Stackelberg Learning from Human Feedback

Updated 25 December 2025

SLHF is a game-theoretic framework that uses a sequential leader–follower structure to refine responses based on human preferences.
It improves over traditional RLHF and NLHF by effectively managing non-Markovian, intransitive, and stochastic feedback with enhanced convergence.
Practical implementations use two-timescale gradient updates and transformer adaptations, yielding significant win-rate improvements in empirical tests.

Stackelberg Learning from Human Feedback (SLHF) is a sequential game-theoretic framework for preference optimization in machine learning, particularly for aligning large models with complex, often non-transitive and non-Markovian human preferences. SLHF decomposes the learning process into a leader–follower structure, where the Leader commits to an action or response and the Follower observes and conditionally refines or responds. This framework generalizes and improves upon classical Reinforcement Learning from Human Feedback (RLHF) and Nash Learning from Human Feedback (NLHF), offering significant benefits in alignment robustness, convergence properties, and inference-time adaptability (Pásztor et al., 18 Dec 2025).

1. Stackelberg Game-Theoretic Formulation

SLHF frames learning from preferences as a two-player, sequential-move (Stackelberg) game. Given a learned pairwise preference function

$p(y\succ y'\mid x) = \Pr(y \text{ preferred to } y' \mid x),$

where $x$ is a context (e.g., prompt) and $y, y'$ are candidate responses, two policies are defined:

Leader policy $\pi_L:\mathcal X \rightarrow \Delta_{\mathcal Y}$ samples an initial response $y \sim \pi_L(\cdot\mid x)$ .
Follower policy $\pi_F:\mathcal X\times\mathcal Y\rightarrow\Delta_{\mathcal Y}$ observes $x, y$ and samples a refined response $y' \sim \pi_F(\cdot\mid x, y)$ .

The objective is

$J(\pi_L, \pi_F) = \mathbb{E}_{x\sim\rho}\left[ \mathbb{E}_{y\sim\pi_L, y'\sim\pi_F} [p(y\succ y'\mid x)] +\tau^F \mathbb{E}_{y\sim\pi_L} [KL(\pi_F(\cdot|x, y) || \pi_F^{ref}(\cdot|x, y))] -\tau^L KL(\pi_L(\cdot|x) || \pi_L^{ref}(\cdot|x)) \right]$

with $\tau^F, \tau^L$ KL-regularization coefficients.
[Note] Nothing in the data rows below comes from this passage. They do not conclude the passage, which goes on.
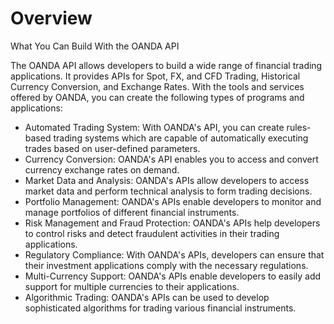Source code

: # Overview

What You Can Build With the OANDA API

The OANDA API allows developers to build a wide range of financial trading
applications. It provides APIs for Spot, FX, and CFD Trading, Historical
Currency Conversion, and Exchange Rates. With the tools and services offered by
OANDA, you can create the following types of programs and applications:

- Automated Trading System: With OANDA's API, you can create rules-based
  trading systems which are capable of automatically executing trades based on
  user-defined parameters.
- Currency Conversion: OANDA's API enables you to access and convert currency
  exchange rates on demand.
- Market Data and Analysis: OANDA's APIs allow developers to access market data
  and perform technical analysis to form trading decisions.
- Portfolio Management: OANDA's APIs enable developers to monitor and manage
  portfolios of different financial instruments.
- Risk Management and Fraud Protection: OANDA's APIs help developers to control
  risks and detect fraudulent activities in their trading applications.
- Regulatory Compliance: With OANDA's APIs, developers can ensure that their
  investment applications comply with the necessary regulations.
- Multi-Currency Support: OANDA's APIs enable developers to easily add support
  for multiple currencies to their applications.
- Algorithmic Trading: OANDA's APIs can be used to develop sophisticated
  algorithms for trading various financial instruments.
The Stackelberg equilibrium requires solving

$\pi_L^* = \arg\max_{\pi_L} J(\pi_L, \pi_F^*(\cdot|\cdot, \cdot;\pi_L)),$

where $\pi_F^*(\cdot|x, y;\pi_L)$ is the best response to the Leader, minimizing Follower loss conditional on the Leader's move (Pásztor et al., 18 Dec 2025).

2. SLHF Algorithms and Implementation

SLHF equilibrium is typically approximated via two-timescale gradient descent–ascent (2×GDA):

Sample $\{x_i\}$ from the context distribution.
For each $x_i$ , generate Leader sample $y_i \sim \pi_L(\cdot|x_i)$ and Follower sample $y'_i \sim \pi_F(\cdot|x_i, y_i)$ .
Compute preference scores $p_i = p(y_i \succ y'_i | x_i)$ .
Update policy parameters with gradients:

$\widehat\nabla_\theta J = \frac{1}{B}\sum_i (p_i - \tau^L k_i^L)\nabla_\theta \log\pi_\theta(y_i|x_i)$

$\widehat\nabla_\phi J = \frac{1}{B}\sum_i (p_i - \tau^F k_i^F)\nabla_\phi \log\omega_\phi(y'_i | x_i, y_i)$

where $k_i^L, k_i^F$ are ratios to the reference policies.

Parameters are stepped with learning rates $\alpha^L \ll \alpha^F$ .

When implementing on transformer architectures, the Leader and Follower can be collapsed into a single network with separate prompt templates. The two-timescale loss is composed of respective log-probability terms for Leader and Follower outputs (Pásztor et al., 18 Dec 2025).

In the RL setting with trajectory preference oracles, SLHF may be realized as a self-play algorithm where empirical win-rates over pairs of policy samples serve as non-scalar, trajectory-dependent rewards. Policy update proceeds via off-the-shelf RL optimizers (e.g., PPO, SAC) using batchwise self-comparisons, admitting robust credit assignment even for non-Markovian, non-transitive, or stochastic preference feedback (Swamy et al., 2024).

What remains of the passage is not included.